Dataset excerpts

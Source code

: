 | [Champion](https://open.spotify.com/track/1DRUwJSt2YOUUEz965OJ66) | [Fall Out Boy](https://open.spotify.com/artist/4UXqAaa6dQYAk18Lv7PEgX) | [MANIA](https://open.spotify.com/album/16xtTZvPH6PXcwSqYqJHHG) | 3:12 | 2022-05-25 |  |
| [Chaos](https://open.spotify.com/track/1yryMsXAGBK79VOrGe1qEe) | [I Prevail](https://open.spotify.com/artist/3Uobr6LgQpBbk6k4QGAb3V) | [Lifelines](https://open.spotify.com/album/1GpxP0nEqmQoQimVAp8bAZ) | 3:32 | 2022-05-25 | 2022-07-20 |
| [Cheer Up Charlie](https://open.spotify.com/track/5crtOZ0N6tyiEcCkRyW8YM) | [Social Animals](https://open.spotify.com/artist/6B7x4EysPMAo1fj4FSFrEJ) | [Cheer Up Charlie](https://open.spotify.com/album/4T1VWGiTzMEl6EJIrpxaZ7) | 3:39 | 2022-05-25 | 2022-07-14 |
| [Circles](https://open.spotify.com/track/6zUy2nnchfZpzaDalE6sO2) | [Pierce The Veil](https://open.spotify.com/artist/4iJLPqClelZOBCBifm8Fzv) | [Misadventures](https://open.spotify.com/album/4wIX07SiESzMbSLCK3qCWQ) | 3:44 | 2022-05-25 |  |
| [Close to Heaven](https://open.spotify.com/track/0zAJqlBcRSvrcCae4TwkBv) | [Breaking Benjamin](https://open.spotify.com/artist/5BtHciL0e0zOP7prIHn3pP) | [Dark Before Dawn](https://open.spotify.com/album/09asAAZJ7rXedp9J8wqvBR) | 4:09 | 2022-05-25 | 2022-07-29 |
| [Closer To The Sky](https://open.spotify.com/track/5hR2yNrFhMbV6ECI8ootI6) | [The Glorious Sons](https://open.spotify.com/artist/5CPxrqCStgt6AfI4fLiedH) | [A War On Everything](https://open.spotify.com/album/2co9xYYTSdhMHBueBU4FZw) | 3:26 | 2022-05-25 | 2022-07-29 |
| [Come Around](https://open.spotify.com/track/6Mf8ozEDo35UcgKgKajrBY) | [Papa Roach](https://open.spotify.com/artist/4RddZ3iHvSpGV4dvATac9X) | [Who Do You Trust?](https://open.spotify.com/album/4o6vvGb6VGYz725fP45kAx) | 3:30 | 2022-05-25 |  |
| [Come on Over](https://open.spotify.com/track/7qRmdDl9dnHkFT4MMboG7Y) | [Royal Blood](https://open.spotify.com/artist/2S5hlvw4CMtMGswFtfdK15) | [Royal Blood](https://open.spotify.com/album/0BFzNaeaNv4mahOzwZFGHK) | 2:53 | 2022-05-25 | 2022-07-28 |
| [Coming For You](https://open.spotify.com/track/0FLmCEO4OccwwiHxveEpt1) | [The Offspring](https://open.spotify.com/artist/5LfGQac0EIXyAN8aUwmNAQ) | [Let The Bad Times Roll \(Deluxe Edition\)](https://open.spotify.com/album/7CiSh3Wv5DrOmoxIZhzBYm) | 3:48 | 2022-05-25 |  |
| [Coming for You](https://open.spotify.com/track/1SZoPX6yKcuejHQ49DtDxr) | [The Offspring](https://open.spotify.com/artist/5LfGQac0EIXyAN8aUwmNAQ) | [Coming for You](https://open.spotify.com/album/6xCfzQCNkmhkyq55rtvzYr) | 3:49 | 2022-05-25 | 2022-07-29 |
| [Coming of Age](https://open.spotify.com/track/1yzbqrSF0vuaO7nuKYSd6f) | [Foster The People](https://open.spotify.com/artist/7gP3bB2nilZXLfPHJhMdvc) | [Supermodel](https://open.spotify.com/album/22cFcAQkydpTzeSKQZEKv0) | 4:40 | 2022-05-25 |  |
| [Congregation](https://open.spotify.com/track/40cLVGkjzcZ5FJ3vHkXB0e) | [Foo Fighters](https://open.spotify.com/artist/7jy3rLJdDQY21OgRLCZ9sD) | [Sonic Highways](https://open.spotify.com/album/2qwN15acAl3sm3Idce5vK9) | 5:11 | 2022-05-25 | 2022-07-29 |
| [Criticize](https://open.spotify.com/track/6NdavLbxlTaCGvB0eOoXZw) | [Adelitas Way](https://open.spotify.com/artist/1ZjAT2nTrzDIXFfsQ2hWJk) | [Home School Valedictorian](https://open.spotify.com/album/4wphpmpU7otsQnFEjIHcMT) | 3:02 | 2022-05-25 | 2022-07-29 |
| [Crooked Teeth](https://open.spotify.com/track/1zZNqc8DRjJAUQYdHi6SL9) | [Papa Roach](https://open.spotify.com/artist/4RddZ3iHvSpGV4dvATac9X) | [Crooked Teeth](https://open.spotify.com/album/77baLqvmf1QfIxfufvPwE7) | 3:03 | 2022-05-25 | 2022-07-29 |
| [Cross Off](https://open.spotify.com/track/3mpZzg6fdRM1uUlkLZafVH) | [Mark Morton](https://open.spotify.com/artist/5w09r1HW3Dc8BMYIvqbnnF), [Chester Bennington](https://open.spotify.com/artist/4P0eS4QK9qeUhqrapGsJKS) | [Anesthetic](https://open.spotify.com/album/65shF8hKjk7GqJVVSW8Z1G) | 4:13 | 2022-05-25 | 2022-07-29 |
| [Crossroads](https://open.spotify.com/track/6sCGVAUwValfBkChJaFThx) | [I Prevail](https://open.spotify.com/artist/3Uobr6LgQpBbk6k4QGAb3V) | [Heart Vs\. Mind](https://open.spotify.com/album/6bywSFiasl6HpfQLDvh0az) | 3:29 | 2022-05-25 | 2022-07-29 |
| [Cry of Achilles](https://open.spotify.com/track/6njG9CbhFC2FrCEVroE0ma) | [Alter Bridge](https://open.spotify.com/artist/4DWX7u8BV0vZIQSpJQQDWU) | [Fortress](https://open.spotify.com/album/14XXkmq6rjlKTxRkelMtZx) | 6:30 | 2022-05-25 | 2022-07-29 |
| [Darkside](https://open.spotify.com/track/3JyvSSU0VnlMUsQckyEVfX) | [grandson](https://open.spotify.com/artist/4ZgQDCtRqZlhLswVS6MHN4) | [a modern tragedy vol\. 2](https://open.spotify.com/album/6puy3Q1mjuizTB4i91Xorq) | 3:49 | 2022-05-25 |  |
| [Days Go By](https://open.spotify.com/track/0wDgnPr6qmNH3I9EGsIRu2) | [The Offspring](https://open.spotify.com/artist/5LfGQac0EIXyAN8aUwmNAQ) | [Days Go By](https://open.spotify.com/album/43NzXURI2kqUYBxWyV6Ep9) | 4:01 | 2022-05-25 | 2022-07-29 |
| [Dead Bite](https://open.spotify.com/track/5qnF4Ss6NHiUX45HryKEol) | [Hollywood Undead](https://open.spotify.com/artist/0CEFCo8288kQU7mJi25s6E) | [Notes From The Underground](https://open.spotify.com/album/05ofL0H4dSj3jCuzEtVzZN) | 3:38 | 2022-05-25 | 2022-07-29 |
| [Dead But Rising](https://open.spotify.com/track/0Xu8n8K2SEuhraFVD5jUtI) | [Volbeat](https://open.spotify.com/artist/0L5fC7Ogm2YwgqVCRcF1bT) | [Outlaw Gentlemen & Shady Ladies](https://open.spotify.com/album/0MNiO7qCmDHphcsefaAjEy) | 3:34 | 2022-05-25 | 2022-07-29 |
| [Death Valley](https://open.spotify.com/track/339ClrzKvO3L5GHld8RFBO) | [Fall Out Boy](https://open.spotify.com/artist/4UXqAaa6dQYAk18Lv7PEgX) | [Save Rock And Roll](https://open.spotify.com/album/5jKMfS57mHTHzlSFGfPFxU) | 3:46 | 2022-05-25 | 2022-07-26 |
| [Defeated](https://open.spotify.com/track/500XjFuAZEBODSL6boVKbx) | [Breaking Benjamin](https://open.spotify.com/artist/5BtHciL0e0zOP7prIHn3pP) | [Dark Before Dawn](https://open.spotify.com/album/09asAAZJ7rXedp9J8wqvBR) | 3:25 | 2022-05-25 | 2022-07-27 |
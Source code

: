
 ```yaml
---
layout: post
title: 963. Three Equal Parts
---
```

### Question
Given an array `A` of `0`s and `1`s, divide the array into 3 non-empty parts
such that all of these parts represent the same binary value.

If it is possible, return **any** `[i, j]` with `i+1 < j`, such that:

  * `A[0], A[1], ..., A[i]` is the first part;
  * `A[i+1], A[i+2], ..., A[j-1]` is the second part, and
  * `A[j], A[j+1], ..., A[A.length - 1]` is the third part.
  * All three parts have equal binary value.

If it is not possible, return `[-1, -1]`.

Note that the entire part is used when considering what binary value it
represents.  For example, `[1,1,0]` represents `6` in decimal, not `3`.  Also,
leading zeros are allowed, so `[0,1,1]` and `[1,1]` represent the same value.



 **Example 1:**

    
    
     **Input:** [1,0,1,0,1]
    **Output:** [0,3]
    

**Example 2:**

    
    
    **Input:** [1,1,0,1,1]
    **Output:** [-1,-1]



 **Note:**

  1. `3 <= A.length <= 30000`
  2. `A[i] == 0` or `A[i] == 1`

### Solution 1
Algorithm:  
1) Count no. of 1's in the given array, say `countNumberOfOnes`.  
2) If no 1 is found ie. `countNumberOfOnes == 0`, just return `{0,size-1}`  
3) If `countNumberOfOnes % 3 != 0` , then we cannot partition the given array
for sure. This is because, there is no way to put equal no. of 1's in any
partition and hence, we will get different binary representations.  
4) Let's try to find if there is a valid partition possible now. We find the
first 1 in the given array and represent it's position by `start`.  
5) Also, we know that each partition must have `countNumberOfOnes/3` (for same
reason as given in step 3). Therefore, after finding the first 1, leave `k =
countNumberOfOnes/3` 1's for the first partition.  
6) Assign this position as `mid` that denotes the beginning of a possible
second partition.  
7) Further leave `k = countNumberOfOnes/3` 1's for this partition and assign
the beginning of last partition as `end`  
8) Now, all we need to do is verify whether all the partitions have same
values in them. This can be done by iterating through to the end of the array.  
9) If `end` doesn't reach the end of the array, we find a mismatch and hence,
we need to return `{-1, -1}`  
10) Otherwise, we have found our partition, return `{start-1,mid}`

> ABOUT THIS EXERCISE: Reproduce exactly the entries above, limited to the lines from the one with "of Age](https://open.spotify.com/track/1yzbqrSF0vuaO7nuKYSd6f) |" through the one with "4:01 | 2022-05-25 | 2022-07-29 |", both included.

> YOUR RESPONSE:
| [Coming of Age](https://open.spotify.com/track/1yzbqrSF0vuaO7nuKYSd6f) | [Foster The People](https://open.spotify.com/artist/7gP3bB2nilZXLfPHJhMdvc) | [Supermodel](https://open.spotify.com/album/22cFcAQkydpTzeSKQZEKv0) | 4:40 | 2022-05-25 |  |
| [Congregation](https://open.spotify.com/track/40cLVGkjzcZ5FJ3vHkXB0e) | [Foo Fighters](https://open.spotify.com/artist/7jy3rLJdDQY21OgRLCZ9sD) | [Sonic Highways](https://open.spotify.com/album/2qwN15acAl3sm3Idce5vK9) | 5:11 | 2022-05-25 | 2022-07-29 |
| [Criticize](https://open.spotify.com/track/6NdavLbxlTaCGvB0eOoXZw) | [Adelitas Way](https://open.spotify.com/artist/1ZjAT2nTrzDIXFfsQ2hWJk) | [Home School Valedictorian](https://open.spotify.com/album/4wphpmpU7otsQnFEjIHcMT) | 3:02 | 2022-05-25 | 2022-07-29 |
| [Crooked Teeth](https://open.spotify.com/track/1zZNqc8DRjJAUQYdHi6SL9) | [Papa Roach](https://open.spotify.com/artist/4RddZ3iHvSpGV4dvATac9X) | [Crooked Teeth](https://open.spotify.com/album/77baLqvmf1QfIxfufvPwE7) | 3:03 | 2022-05-25 | 2022-07-29 |
| [Cross Off](https://open.spotify.com/track/3mpZzg6fdRM1uUlkLZafVH) | [Mark Morton](https://open.spotify.com/artist/5w09r1HW3Dc8BMYIvqbnnF), [Chester Bennington](https://open.spotify.com/artist/4P0eS4QK9qeUhqrapGsJKS) | [Anesthetic](https://open.spotify.com/album/65shF8hKjk7GqJVVSW8Z1G) | 4:13 | 2022-05-25 | 2022-07-29 |
| [Crossroads](https://open.spotify.com/track/6sCGVAUwValfBkChJaFThx) | [I Prevail](https://open.spotify.com/artist/3Uobr6LgQpBbk6k4QGAb3V) | [Heart Vs\. Mind](https://open.spotify.com/album/6bywSFiasl6HpfQLDvh0az) | 3:29 | 2022-05-25 | 2022-07-29 |
| [Cry of Achilles](https://open.spotify.com/track/6njG9CbhFC2FrCEVroE0ma) | [Alter Bridge](https://open.spotify.com/artist/4DWX7u8BV0vZIQSpJQQDWU) | [Fortress](https://open.spotify.com/album/14XXkmq6rjlKTxRkelMtZx) | 6:30 | 2022-05-25 | 2022-07-29 |
| [Darkside](https://open.spotify.com/track/3JyvSSU0VnlMUsQckyEVfX) | [grandson](https://open.spotify.com/artist/4ZgQDCtRqZlhLswVS6MHN4) | [a modern tragedy vol\. 2](https://open.spotify.com/album/6puy3Q1mjuizTB4i91Xorq) | 3:49 | 2022-05-25 |  |
| [Days Go By](https://open.spotify.com/track/0wDgnPr6qmNH3I9EGsIRu2) | [The Offspring](https://open.spotify.com/artist/5LfGQac0EIXyAN8aUwmNAQ) | [Days Go By](https://open.spotify.com/album/43NzXURI2kqUYBxWyV6Ep9) | 4:01 | 2022-05-25 | 2022-07-29 |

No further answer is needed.